[Items from a data source]

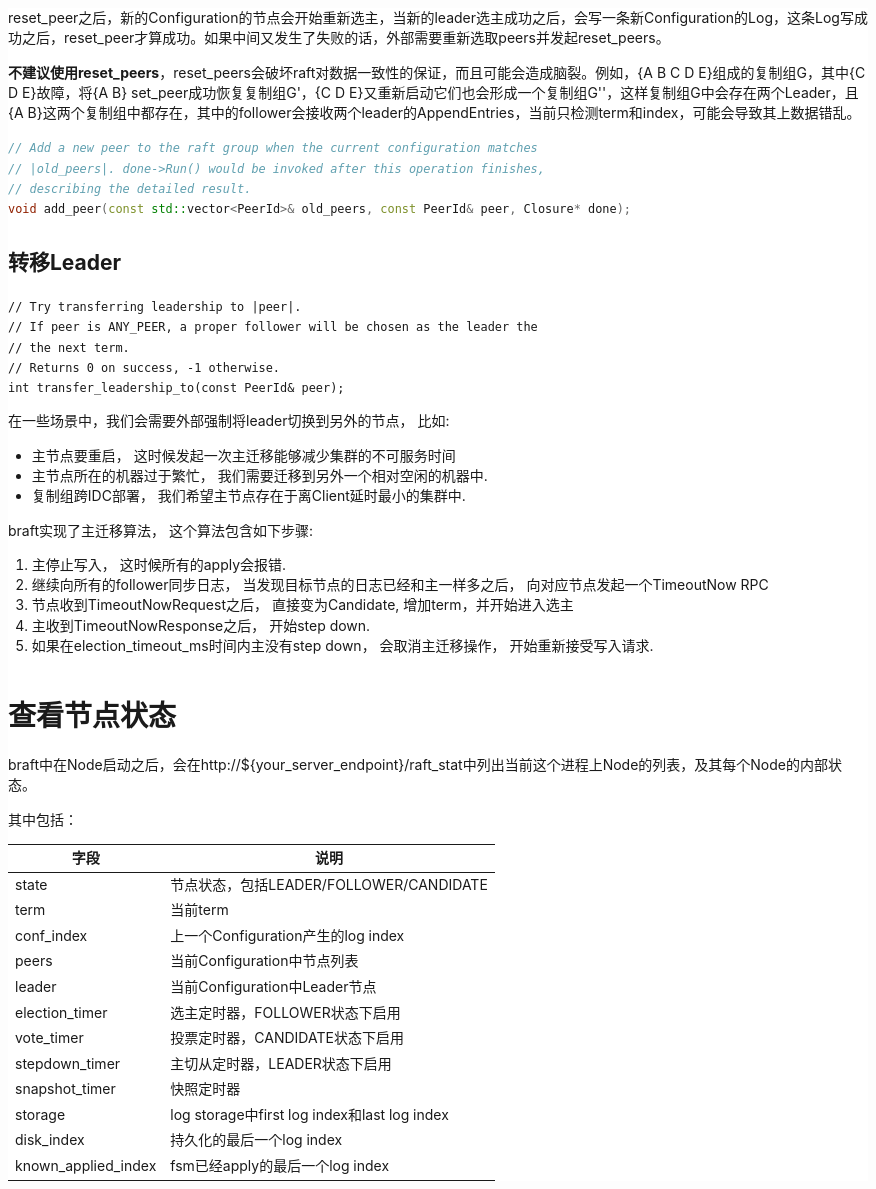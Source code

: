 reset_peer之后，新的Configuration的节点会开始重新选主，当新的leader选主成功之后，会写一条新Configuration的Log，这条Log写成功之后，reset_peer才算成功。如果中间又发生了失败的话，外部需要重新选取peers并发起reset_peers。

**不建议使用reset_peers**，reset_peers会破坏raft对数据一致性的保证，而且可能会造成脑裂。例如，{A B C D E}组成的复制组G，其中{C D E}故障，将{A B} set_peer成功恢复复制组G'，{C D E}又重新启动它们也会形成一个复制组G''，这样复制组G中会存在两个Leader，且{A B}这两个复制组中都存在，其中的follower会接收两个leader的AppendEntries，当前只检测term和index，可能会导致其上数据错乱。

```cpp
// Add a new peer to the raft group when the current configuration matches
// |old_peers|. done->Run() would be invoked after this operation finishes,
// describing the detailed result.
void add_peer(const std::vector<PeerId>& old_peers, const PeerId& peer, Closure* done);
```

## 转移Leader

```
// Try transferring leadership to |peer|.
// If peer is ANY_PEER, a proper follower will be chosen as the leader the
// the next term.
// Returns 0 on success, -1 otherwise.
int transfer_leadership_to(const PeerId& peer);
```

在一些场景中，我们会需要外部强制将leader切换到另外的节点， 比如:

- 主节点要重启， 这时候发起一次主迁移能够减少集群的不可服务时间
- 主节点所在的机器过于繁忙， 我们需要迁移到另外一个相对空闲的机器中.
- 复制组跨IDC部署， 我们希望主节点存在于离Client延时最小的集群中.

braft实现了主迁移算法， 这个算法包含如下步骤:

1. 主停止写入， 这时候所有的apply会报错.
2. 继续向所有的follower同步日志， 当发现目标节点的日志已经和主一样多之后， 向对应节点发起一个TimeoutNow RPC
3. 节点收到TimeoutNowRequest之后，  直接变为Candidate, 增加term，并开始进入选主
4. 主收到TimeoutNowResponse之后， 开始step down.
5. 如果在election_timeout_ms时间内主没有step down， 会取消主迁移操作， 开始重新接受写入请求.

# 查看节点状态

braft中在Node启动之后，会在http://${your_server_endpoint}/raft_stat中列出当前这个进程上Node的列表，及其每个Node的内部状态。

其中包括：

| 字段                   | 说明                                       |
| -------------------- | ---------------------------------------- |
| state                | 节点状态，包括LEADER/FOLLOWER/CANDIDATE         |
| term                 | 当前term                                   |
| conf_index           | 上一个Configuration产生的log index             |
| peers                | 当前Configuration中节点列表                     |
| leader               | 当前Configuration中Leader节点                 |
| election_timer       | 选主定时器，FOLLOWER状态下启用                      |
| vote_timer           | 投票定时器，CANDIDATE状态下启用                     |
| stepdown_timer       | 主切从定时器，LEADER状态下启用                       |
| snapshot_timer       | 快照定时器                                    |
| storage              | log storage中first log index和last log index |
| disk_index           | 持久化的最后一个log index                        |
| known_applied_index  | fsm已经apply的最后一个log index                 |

* * *

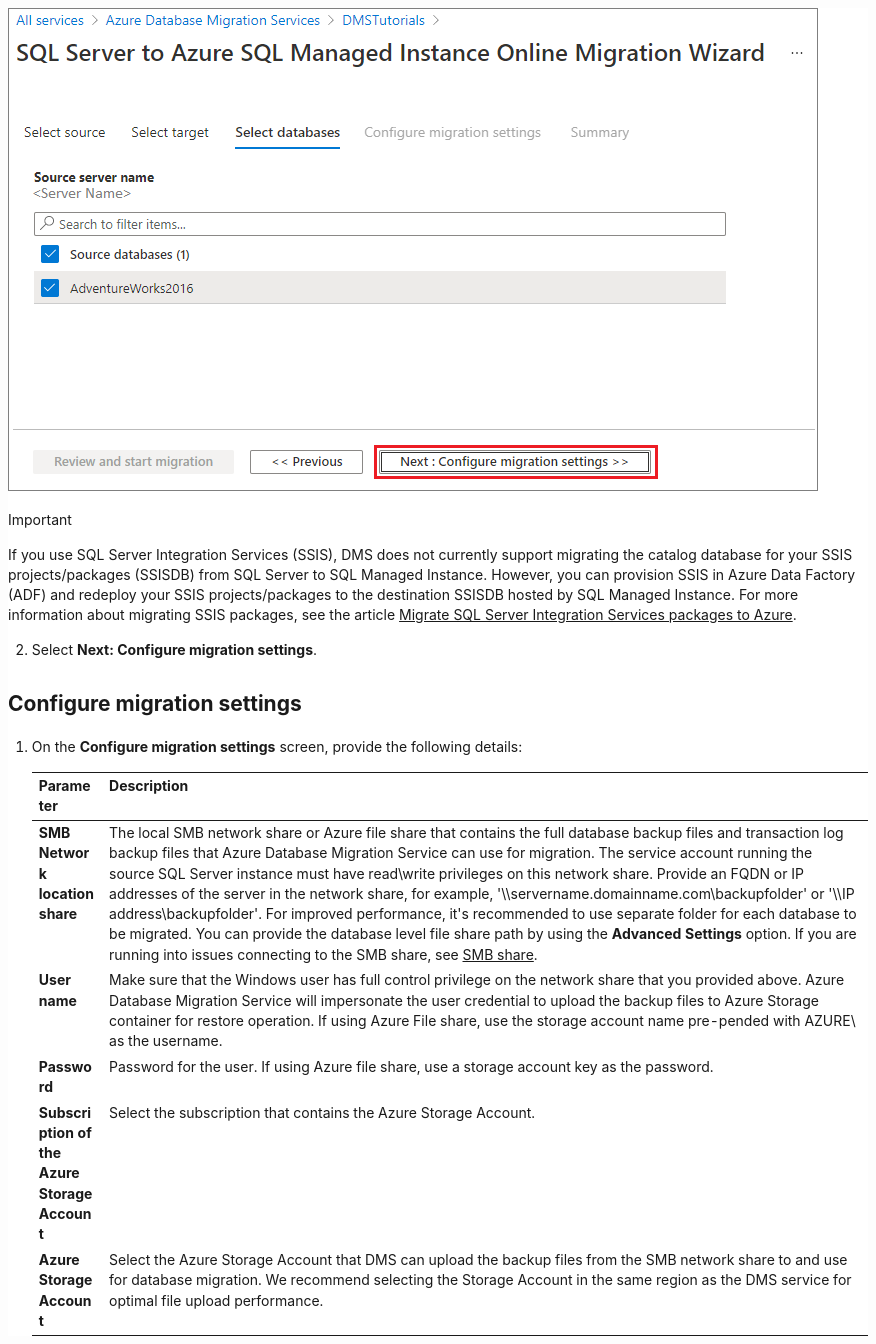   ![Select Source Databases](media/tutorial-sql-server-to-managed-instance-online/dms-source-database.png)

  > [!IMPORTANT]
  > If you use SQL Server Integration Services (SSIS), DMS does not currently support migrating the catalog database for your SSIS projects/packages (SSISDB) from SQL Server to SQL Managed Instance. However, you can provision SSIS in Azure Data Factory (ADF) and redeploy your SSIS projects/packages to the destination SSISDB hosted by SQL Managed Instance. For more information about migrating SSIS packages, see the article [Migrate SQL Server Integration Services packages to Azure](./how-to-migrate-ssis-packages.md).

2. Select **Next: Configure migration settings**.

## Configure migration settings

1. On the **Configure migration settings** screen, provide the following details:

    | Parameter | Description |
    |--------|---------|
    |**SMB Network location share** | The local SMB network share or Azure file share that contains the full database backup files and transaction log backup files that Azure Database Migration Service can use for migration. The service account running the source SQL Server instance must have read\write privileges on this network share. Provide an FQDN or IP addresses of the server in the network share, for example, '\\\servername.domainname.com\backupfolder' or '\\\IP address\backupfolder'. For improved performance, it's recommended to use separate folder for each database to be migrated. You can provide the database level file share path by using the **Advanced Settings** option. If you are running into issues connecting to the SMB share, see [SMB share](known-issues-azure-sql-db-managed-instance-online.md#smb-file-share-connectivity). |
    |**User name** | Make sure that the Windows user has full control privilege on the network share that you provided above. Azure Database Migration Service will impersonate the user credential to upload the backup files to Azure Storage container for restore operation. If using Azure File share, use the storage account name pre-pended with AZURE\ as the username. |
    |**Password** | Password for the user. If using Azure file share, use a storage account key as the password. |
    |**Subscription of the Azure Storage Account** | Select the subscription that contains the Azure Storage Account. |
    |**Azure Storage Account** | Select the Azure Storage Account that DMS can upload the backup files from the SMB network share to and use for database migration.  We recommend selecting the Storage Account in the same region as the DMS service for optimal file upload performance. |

--

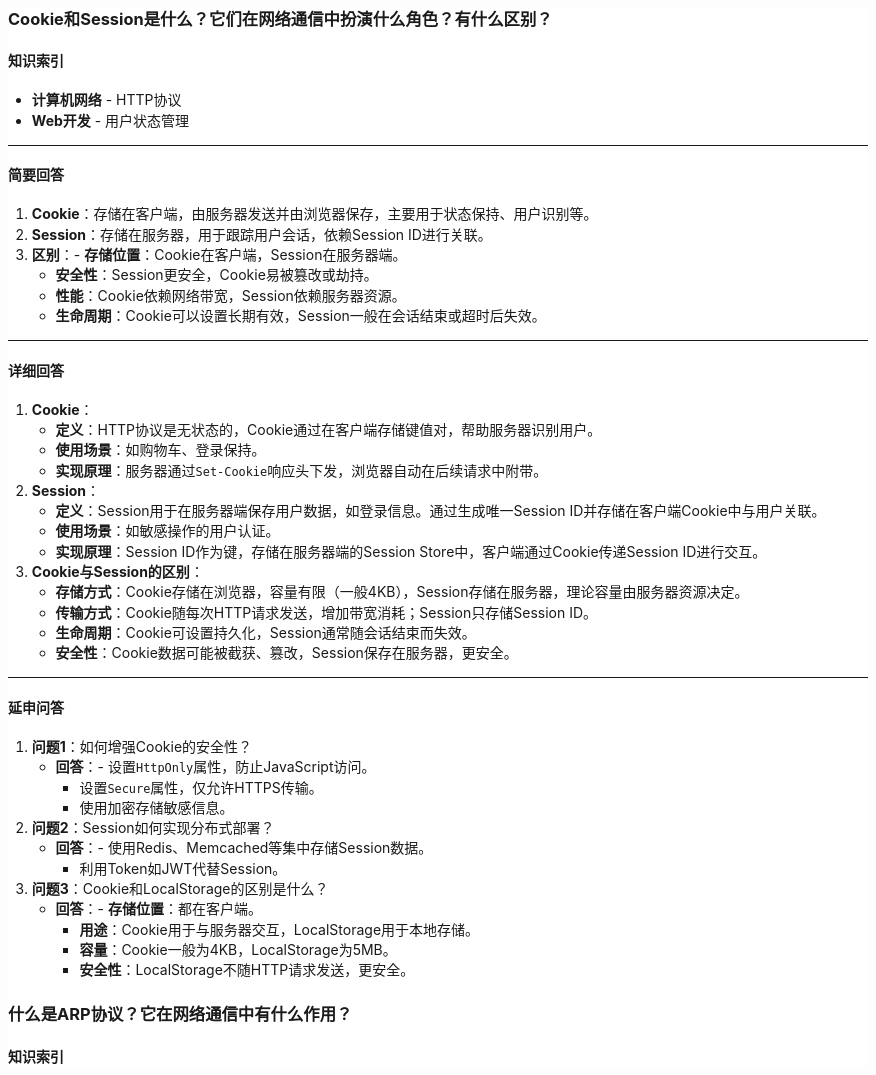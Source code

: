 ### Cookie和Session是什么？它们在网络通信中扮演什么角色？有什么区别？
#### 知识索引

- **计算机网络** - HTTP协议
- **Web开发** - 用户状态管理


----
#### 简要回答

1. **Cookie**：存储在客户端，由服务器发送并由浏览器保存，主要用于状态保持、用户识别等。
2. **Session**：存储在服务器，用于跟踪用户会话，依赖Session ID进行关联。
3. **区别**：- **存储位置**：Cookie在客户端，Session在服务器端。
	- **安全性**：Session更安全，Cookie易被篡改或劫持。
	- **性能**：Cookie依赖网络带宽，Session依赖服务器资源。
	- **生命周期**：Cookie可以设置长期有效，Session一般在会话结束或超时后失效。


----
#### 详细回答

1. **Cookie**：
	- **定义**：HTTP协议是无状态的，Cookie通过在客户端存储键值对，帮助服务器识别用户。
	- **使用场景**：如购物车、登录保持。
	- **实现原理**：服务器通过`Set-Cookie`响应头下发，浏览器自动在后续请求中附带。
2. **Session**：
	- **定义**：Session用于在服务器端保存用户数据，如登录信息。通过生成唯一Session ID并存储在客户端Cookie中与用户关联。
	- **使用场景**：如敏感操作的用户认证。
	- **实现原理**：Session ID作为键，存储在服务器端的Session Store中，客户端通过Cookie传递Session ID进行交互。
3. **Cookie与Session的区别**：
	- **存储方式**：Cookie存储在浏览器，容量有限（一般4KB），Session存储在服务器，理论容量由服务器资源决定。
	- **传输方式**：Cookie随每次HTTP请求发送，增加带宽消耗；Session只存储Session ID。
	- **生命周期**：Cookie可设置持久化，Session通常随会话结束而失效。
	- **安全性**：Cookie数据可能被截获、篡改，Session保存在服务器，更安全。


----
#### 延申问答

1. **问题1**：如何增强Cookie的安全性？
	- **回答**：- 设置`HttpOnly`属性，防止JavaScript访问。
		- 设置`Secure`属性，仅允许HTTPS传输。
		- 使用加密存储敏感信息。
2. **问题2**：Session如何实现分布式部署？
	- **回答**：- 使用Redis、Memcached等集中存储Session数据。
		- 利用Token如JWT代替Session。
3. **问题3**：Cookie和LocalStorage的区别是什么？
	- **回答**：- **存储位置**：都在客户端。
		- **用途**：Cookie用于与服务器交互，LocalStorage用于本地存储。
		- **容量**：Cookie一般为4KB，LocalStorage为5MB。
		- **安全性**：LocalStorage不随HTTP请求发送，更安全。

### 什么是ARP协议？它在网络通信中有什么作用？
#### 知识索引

> _REQUIREMENT_
A single number is required: the count of lines in the records that include the string "生命周期".

> _WRITTEN ANSWER_
2